23. The village to which I have referred is situated in the State of Ohio. It contains as yet only about twenty families, or one hundred inhabitants, having a present prospect of a pretty rapid increase of numbers. I will call it, for the sake of a name by which to refer to it, TRIALVILLE, stating at the same time that this is not the real name of the village, which I do not venture to give, as it might be disagreeable to some of the inhabitants to have the glare of public notoriety at so early a day upon their modest experiment. It might also subject them to visits of mere curiosity, or to letters of inquiry, which, without their consent, I have not the right to impose upon them. Another village upon the same principles is being organized in the vicinity of New York.

Under the sobriquet of TRIALVILLE I shall have occasion, however, to refer to the operations at the former of these villages, which have so far proved successful in a practical point of view that it is deemed, on the part of those most interested in this movement, to be a fitting time, now, to call the public attention more generally to the results. The publication of these treatises is in fact the beginning of that effort, which, if the intentions of those of us who are engaged in the enterprise do not fail of realization, will be more and more continuously and urgently put forth from this time forward. We believe that we have a great mission to fulfill,--a gospel of glad tidings to proclaim,--a practical and immediate solution of the whole problem of human rights and their full fruition to expound. While, therefore, we cannot and would not entirely conceal the enthusiastic feelings by which we are prompted in this effort, still, lest it may be thought that such sentiments may have usurped the province of reason, we invite the most cautious investigation and the most rigid scrutiny, not only of the principles we propound, but also of the facts of their practical working. While, therefore, I do not give the real name or exact location of our trial villages to the public at large, for the reasons I have stated, still we are anxious that all the facts relating to them shall be known, and the fullest opportunity for thorough investigation be given to all who may become in any especial degree interested in the subject. The author of this work will be gratified to communicate with all such, and to reply to such inquiries as they may desire to have answered, upon a simple statement of their interest in the subject and their wish to know more of it. The real name and location of our trial towns will be communicated to such, and every facility given for investigation.

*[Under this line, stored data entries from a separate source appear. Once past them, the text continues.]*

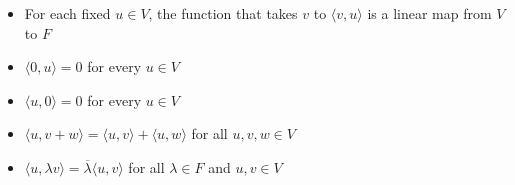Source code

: \documentclass{memoir}
\begin{document}
\begin{cor}
	\begin{itemize}
		\item For each fixed $u \in V$, the function that takes $v$ to $ \langle v, u \rangle $ is a linear map from $V$ to $F$ 
		\item $ \langle 0, u \rangle = 0$ for every $u \in V$ 
		\item $ \langle u, 0 \rangle = 0$ for every $u \in V$ 
		\item $ \langle u, v+w \rangle = \langle u, v \rangle + \langle u, w \rangle $ for all $u,v,w \in V$
		\item $ \langle u, \lambda v \rangle  = \overline{\lambda} \langle u, v \rangle $ for all $\lambda \in F$ and $u,v \in V$
	\end{itemize}
\end{cor}
\end{document}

Arrangements are contemplated for organizing other villages upon the same principles, and establishing an equitable exchange of products between them. It is not the object of the present work, however, to enter into the history or general plan of the movement, but simply to elucidate a single principle of a new science embracing the field of Ethics and Political Economy.

24. It will be appropriate, in this preliminary statement of the subject, to guard against one or two misapprehensions which may naturally enough arise from the nature of the terms employed, or from the apparently disproportionate importance attached to a simple principle of trade.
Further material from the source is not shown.